Fort de son expérience internationale, Linak a lancé, en 2014, une campagne en faveur des bureaux assis-debout. Action emblématique : l'organisation d'un concours auprès des étudiants de l'école de design Nantes Atlantique pour la conception du bureau du futur. Carte blanche a été donnée à 10 designers en herbe, de mars à fin juin 2014 : pendant quatre mois, ceux-ci ont planché sur leur concept et l'ont fait évoluer sous l'impulsion d'un jury composé d'un ergonome, d'un industriel du mobilier de bureau et des experts Linak.

Un seul sera finalement désigné gagnant, en juillet dernier : le bureau Wavo, conçu par Valentin Joubert et présenté lors du salon Orgatec. "Ce bureau nous a séduits, indique le responsable de la division Deskline, car il répond aux problématiques du travail bureautique moderne des salariés de l'Hexagone, notamment la nécessité de s'isoler lorsque l'on travaille en open space, grâce à une paroi phonique". Épuré, ultra-connecté, le bureau est doté d'un système d'éclairage intégré à la paroi, et bien sûr, d'une solution de réglage de la hauteur de la table de travail.

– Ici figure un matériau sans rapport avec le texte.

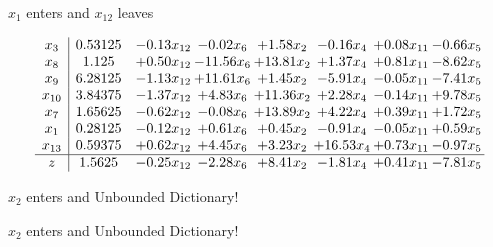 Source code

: \documentclass[9pt]{article}
\begin{document}
 $ x_{1} $ enters and $ x_{12} $ leaves 

 \[\begin{array}{c| c c@{\hskip 2pt} c@{\hskip 2pt} c@{\hskip 2pt} c@{\hskip 2pt} c@{\hskip 2pt} c@{\hskip 2pt} }
 x_{3}   &  0.53125 & -0.13 x_{12} & -0.02 x_{6} & +  1.58 x_{2} & -0.16 x_{4} & +  0.08 x_{11} & -0.66 x_{5}\\
 x_{8}   &  1.125 & +  0.50 x_{12} & -11.56 x_{6} & + 13.81 x_{2} & +  1.37 x_{4} & +  0.81 x_{11} & -8.62 x_{5}\\
 x_{9}   &  6.28125 & -1.13 x_{12} & + 11.61 x_{6} & +  1.45 x_{2} & -5.91 x_{4} & -0.05 x_{11} & -7.41 x_{5}\\
 x_{10}   &  3.84375 & -1.37 x_{12} & +  4.83 x_{6} & + 11.36 x_{2} & +  2.28 x_{4} & -0.14 x_{11} & +  9.78 x_{5}\\
 x_{7}   &  1.65625 & -0.62 x_{12} & -0.08 x_{6} & + 13.89 x_{2} & +  4.22 x_{4} & +  0.39 x_{11} & +  1.72 x_{5}\\
 x_{1}   &  0.28125 & -0.12 x_{12} & +  0.61 x_{6} & +  0.45 x_{2} & -0.91 x_{4} & -0.05 x_{11} & +  0.59 x_{5}\\
 x_{13}   &  0.59375 & +  0.62 x_{12} & +  4.45 x_{6} & +  3.23 x_{2} & + 16.53 x_{4} & +  0.73 x_{11} & -0.97 x_{5}\\
\hline
z    &  1.5625 & -0.25 x_{12} & -2.28 x_{6} & +  8.41 x_{2} & -1.81 x_{4} & +  0.41 x_{11} & -7.81 x_{5}\\
\end{array}\]


 $ x_{2} $ enters and Unbounded Dictionary!


 $ x_{2} $ enters and Unbounded Dictionary!
\end{document}

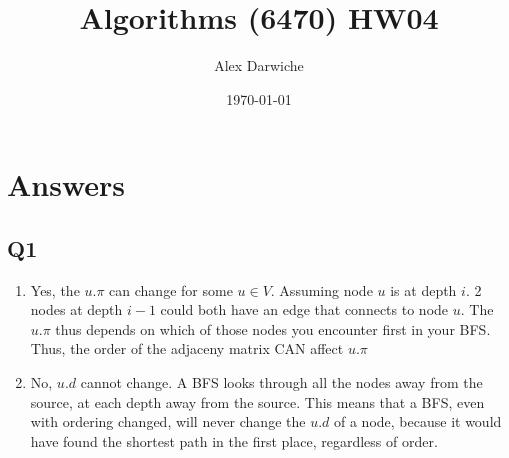 \documentclass{article}
\title{Algorithms (6470) HW04}
\author{Alex Darwiche}
\date{\today}
\begin{document}
\maketitle

\section*{Answers}

\subsection*{Q1}
\begin{enumerate}[label=(\alph*)]
    \item Yes, the $u.\pi$ can change for some $u \in V$. Assuming node $u$ is at depth $i$. 2 nodes at depth $i-1$ could both have an edge that connects to node $u$. The $u.\pi$ thus depends on which of those nodes you encounter first in your BFS. Thus, the order of the adjaceny matrix CAN affect $u.\pi$
    \item No, $u.d$ cannot change. A BFS looks through all the nodes away from the source, at each depth away from the source. This means that a BFS, even with ordering changed, will never change the $u.d$ of a node, because it would have found the shortest path in the first place, regardless of order.
\end{enumerate}

\end{document}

Si le bureau Wavo n'a pas encore séduit les industriels, il coïncide avec une tendance forte de réduction des coûts attendue par les entreprises. "Même si l'on estime le surcoût d'un bureau ergonomique - chaise comprise - à 1 000 euros, ce modèle répond à des contraintes légales, comme le coût du foncier", analyse Wilfrid Bodet. "À Paris, le taux de présence des collaborateurs dans les entreprises est de l'ordre de 60 à 65 %, il y a donc une forte proportion de bureaux inutilisés, d'où l'utilité de bureaux électriques, non attitrés et réglables à votre morphologie, argue le spécialiste. Résultat : un gain d'espace... et donc d'argent.